» **PROBLEM TO WORK ON**:
Starting at the first line of the entries below, please return exactly each line up to and including the one with "- Surface Lightning"; pictures stay out.

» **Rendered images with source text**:
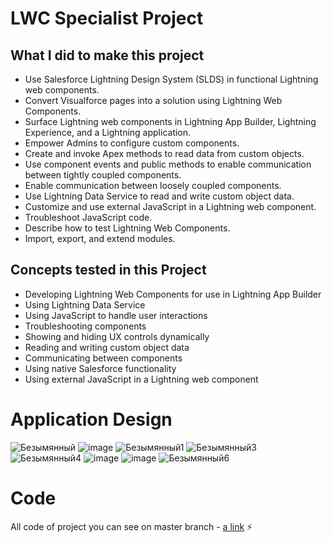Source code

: # LWC Specialist Project

## What I did to make this project
- Use Salesforce Lightning Design System (SLDS) in functional Lightning web components.
- Convert Visualforce pages into a solution using Lightning Web Components.
- Surface Lightning web components in Lightning App Builder, Lightning Experience, and a Lightning application.
- Empower Admins to configure custom components.
- Create and invoke Apex methods to read data from custom objects.
- Use component events and public methods to enable communication between tightly coupled components.
- Enable communication between loosely coupled components.
- Use Lightning Data Service to read and write custom object data.
- Customize and use external JavaScript in a Lightning web component.
- Troubleshoot JavaScript code.
- Describe how to test Lightning Web Components.
- Import, export, and extend modules.

## Concepts tested in this Project
- Developing Lightning Web Components for use in Lightning App Builder
- Using Lightning Data Service
- Using JavaScript to handle user interactions
- Troubleshooting components
- Showing and hiding UX controls dynamically
- Reading and writing custom object data
- Communicating between components
- Using native Salesforce functionality
- Using external JavaScript in a Lightning web component

# Application Design  
![Безымянный](https://github.com/yuliaoleynik/LWC_Specialist_Project/assets/51270802/41cce133-96d3-4950-9657-6eb877b44bf2)
![image](https://github.com/yuliaoleynik/LWC_Specialist_Project/assets/51270802/e6014e5c-962f-44d2-bc4c-d928cbb0009a)
![Безымянный1](https://github.com/yuliaoleynik/LWC_Specialist_Project/assets/51270802/26c62b87-317a-44c3-8b2f-0de434e14263)
![Безымянный3](https://github.com/yuliaoleynik/LWC_Specialist_Project/assets/51270802/923f938d-903a-4738-959c-72bf96649d6a)
![Безымянный4](https://github.com/yuliaoleynik/LWC_Specialist_Project/assets/51270802/14f0c532-0c93-48f7-9a31-cc5298ed8145)
![image](https://github.com/yuliaoleynik/LWC_Specialist_Project/assets/51270802/9c253f2a-a5e3-4b7c-982b-1582d3b8dc61)
![image](https://github.com/yuliaoleynik/LWC_Specialist_Project/assets/51270802/dee6a04b-e579-4c9d-af25-44b7a543efdc)
![Безымянный6](https://github.com/yuliaoleynik/LWC_Specialist_Project/assets/51270802/74b0010b-d8de-40cf-96f6-eea0f041ee81)

# Code 
All code of project you can see on master branch - [a link](https://github.com/yuliaoleynik/LWC_Specialist_Project/tree/master) :zap:
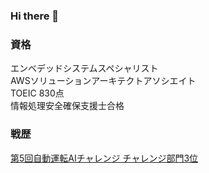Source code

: ### Hi there 👋

### 資格

エンベデッドシステムスペシャリスト  
AWSソリューションアーキテクトアソシエイト  
TOEIC 830点  
情報処理安全確保支援士合格  

### 戦歴

[第5回自動運転AIチャレンジ チャレンジ部門3位](https://www.jsae.or.jp/jaaic/result.php)  


<!--
**seigot/seigot** is a ✨ _special_ ✨ repository because its `README.md` (this file) appears on your GitHub profile.

Here are some ideas to get you started:

- 🔭 I’m currently working on ...
- 🌱 I’m currently learning ...
- 👯 I’m looking to collaborate on ...
- 🤔 I’m looking for help with ...
- 💬 Ask me about ...
- 📫 How to reach me: ...
- 😄 Pronouns: ...
- ⚡ Fun fact: ...

-->
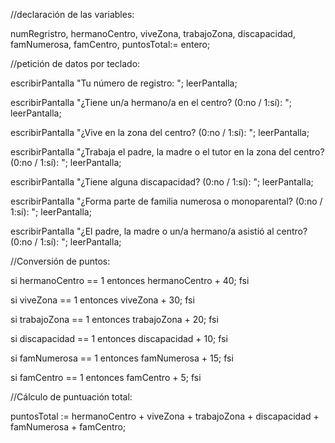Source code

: //declaración de las variables:

numRegristro, hermanoCentro, viveZona, trabajoZona, discapacidad, famNumerosa, famCentro, puntosTotal:= entero;


//petición de datos por teclado:

escribirPantalla "Tu número de registro: ";
leerPantalla;

escribirPantalla "¿Tiene un/a hermano/a en el centro? (0:no / 1:sí): ";
leerPantalla;

escribirPantalla "¿Vive en la zona del centro? (0:no / 1:sí): ";
leerPantalla;

escribirPantalla "¿Trabaja el padre, la madre o el tutor en la zona del centro? (0:no / 1:sí): ";
leerPantalla;

escribirPantalla "¿Tiene alguna discapacidad? (0:no / 1:sí): ";
leerPantalla;

escribirPantalla "¿Forma parte de familia numerosa o monoparental? (0:no / 1:sí): ";
leerPantalla;

escribirPantalla "¿El padre, la madre o un/a hermano/a asistió al centro? (0:no / 1:sí): ";
leerPantalla;


//Conversión de puntos:

si hermanoCentro == 1 entonces
hermanoCentro + 40;
fsi 

si viveZona == 1 entonces
viveZona + 30;
fsi

si trabajoZona == 1 entonces
trabajoZona + 20;
fsi

si discapacidad == 1 entonces
discapacidad + 10;
fsi

si famNumerosa == 1 entonces
famNumerosa + 15;
fsi

si famCentro == 1 entonces
famCentro + 5;
fsi


//Cálculo de puntuación total:

puntosTotal := hermanoCentro + viveZona + trabajoZona + discapacidad + famNumerosa + famCentro;
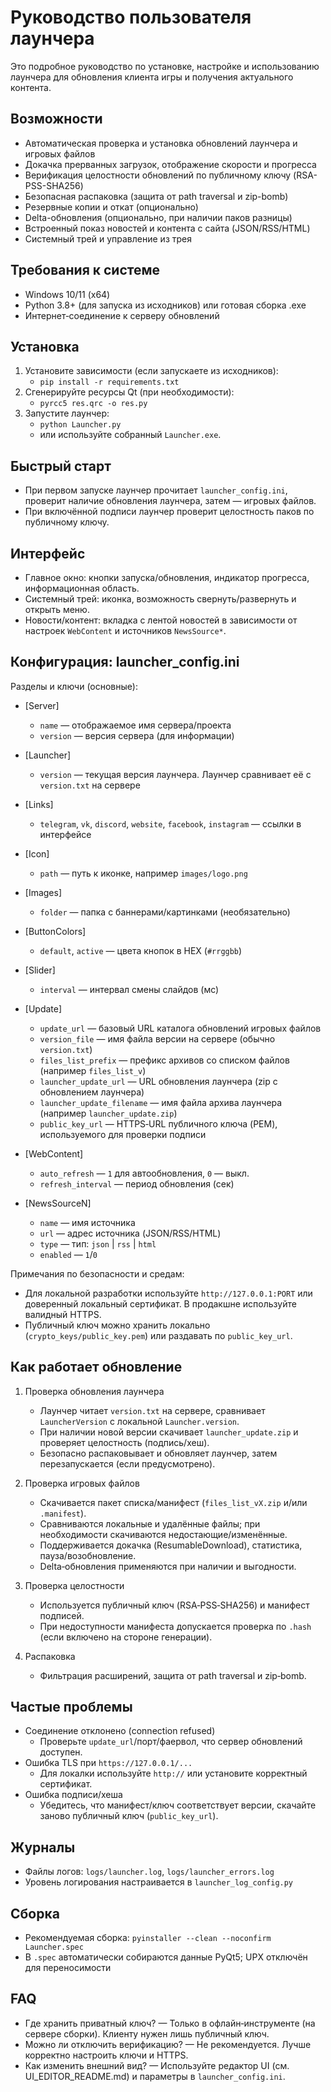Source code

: # Руководство пользователя лаунчера

Это подробное руководство по установке, настройке и использованию лаунчера для обновления клиента игры и получения актуального контента.

## Возможности
- Автоматическая проверка и установка обновлений лаунчера и игровых файлов
- Докачка прерванных загрузок, отображение скорости и прогресса
- Верификация целостности обновлений по публичному ключу (RSA-PSS-SHA256)
- Безопасная распаковка (защита от path traversal и zip-bomb)
- Резервные копии и откат (опционально)
- Delta-обновления (опционально, при наличии паков разницы)
- Встроенный показ новостей и контента с сайта (JSON/RSS/HTML)
- Системный трей и управление из трея

## Требования к системе
- Windows 10/11 (x64)
- Python 3.8+ (для запуска из исходников) или готовая сборка .exe
- Интернет‑соединение к серверу обновлений

## Установка
1) Установите зависимости (если запускаете из исходников):
   - `pip install -r requirements.txt`
2) Сгенерируйте ресурсы Qt (при необходимости):
   - `pyrcc5 res.qrc -o res.py`
3) Запустите лаунчер:
   - `python Launcher.py`
   - или используйте собранный `Launcher.exe`.

## Быстрый старт
- При первом запуске лаунчер прочитает `launcher_config.ini`, проверит наличие обновления лаунчера, затем — игровых файлов.
- При включённой подписи лаунчер проверит целостность паков по публичному ключу.

## Интерфейс
- Главное окно: кнопки запуска/обновления, индикатор прогресса, информационная область.
- Системный трей: иконка, возможность свернуть/развернуть и открыть меню.
- Новости/контент: вкладка с лентой новостей в зависимости от настроек `WebContent` и источников `NewsSource*`.

## Конфигурация: launcher_config.ini
Разделы и ключи (основные):

- [Server]
  - `name` — отображаемое имя сервера/проекта
  - `version` — версия сервера (для информации)

- [Launcher]
  - `version` — текущая версия лаунчера. Лаунчер сравнивает её с `version.txt` на сервере

- [Links]
  - `telegram`, `vk`, `discord`, `website`, `facebook`, `instagram` — ссылки в интерфейсе

- [Icon]
  - `path` — путь к иконке, например `images/logo.png`

- [Images]
  - `folder` — папка с баннерами/картинками (необязательно)

- [ButtonColors]
  - `default`, `active` — цвета кнопок в HEX (`#rrggbb`)

- [Slider]
  - `interval` — интервал смены слайдов (мс)

- [Update]
  - `update_url` — базовый URL каталога обновлений игровых файлов
  - `version_file` — имя файла версии на сервере (обычно `version.txt`)
  - `files_list_prefix` — префикс архивов со списком файлов (например `files_list_v`)
  - `launcher_update_url` — URL обновления лаунчера (zip с обновлением лаунчера)
  - `launcher_update_filename` — имя файла архива лаунчера (например `launcher_update.zip`)
  - `public_key_url` — HTTPS‑URL публичного ключа (PEM), используемого для проверки подписи

- [WebContent]
  - `auto_refresh` — `1` для автообновления, `0` — выкл.
  - `refresh_interval` — период обновления (сек)

- [NewsSourceN]
  - `name` — имя источника
  - `url` — адрес источника (JSON/RSS/HTML)
  - `type` — тип: `json` | `rss` | `html`
  - `enabled` — `1`/`0`

Примечания по безопасности и средам:
- Для локальной разработки используйте `http://127.0.0.1:PORT` или доверенный локальный сертификат. В продакшне используйте валидный HTTPS.
- Публичный ключ можно хранить локально (`crypto_keys/public_key.pem`) или раздавать по `public_key_url`.

## Как работает обновление
1) Проверка обновления лаунчера
   - Лаунчер читает `version.txt` на сервере, сравнивает `LauncherVersion` с локальной `Launcher.version`.
   - При наличии новой версии скачивает `launcher_update.zip` и проверяет целостность (подпись/хеш).
   - Безопасно распаковывает и обновляет лаунчер, затем перезапускается (если предусмотрено).

2) Проверка игровых файлов
   - Скачивается пакет списка/манифест (`files_list_vX.zip` и/или `.manifest`).
   - Сравниваются локальные и удалённые файлы; при необходимости скачиваются недостающие/изменённые.
   - Поддерживается докачка (ResumableDownload), статистика, пауза/возобновление.
   - Delta‑обновления применяются при наличии и выгодности.

3) Проверка целостности
   - Используется публичный ключ (RSA‑PSS‑SHA256) и манифест подписей.
   - При недоступности манифеста допускается проверка по `.hash` (если включено на стороне генерации).

4) Распаковка
   - Фильтрация расширений, защита от path traversal и zip‑bomb.

## Частые проблемы
- Соединение отклонено (connection refused)
  - Проверьте `update_url`/порт/фаервол, что сервер обновлений доступен.
- Ошибка TLS при `https://127.0.0.1/...`
  - Для локалки используйте `http://` или установите корректный сертификат.
- Ошибка подписи/хеша
  - Убедитесь, что манифест/ключ соответствует версии, скачайте заново публичный ключ (`public_key_url`).

## Журналы
- Файлы логов: `logs/launcher.log`, `logs/launcher_errors.log`
- Уровень логирования настраивается в `launcher_log_config.py`

## Сборка
- Рекомендуемая сборка: `pyinstaller --clean --noconfirm Launcher.spec`
- В `.spec` автоматически собираются данные PyQt5; UPX отключён для переносимости

## FAQ
- Где хранить приватный ключ? — Только в офлайн‑инструменте (на сервере сборки). Клиенту нужен лишь публичный ключ.
- Можно ли отключить верификацию? — Не рекомендуется. Лучше корректно настроить ключи и HTTPS.
- Как изменить внешний вид? — Используйте редактор UI (см. UI_EDITOR_README.md) и параметры в `launcher_config.ini`.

» **SOLUTION FOR THIS EXERCISE**:
Source code

: # LWC Specialist Project

## What I did to make this project
- Use Salesforce Lightning Design System (SLDS) in functional Lightning web components.
- Convert Visualforce pages into a solution using Lightning Web Components.
- Surface Lightning web components in Lightning App Builder, Lightning Experience, and a Lightning application.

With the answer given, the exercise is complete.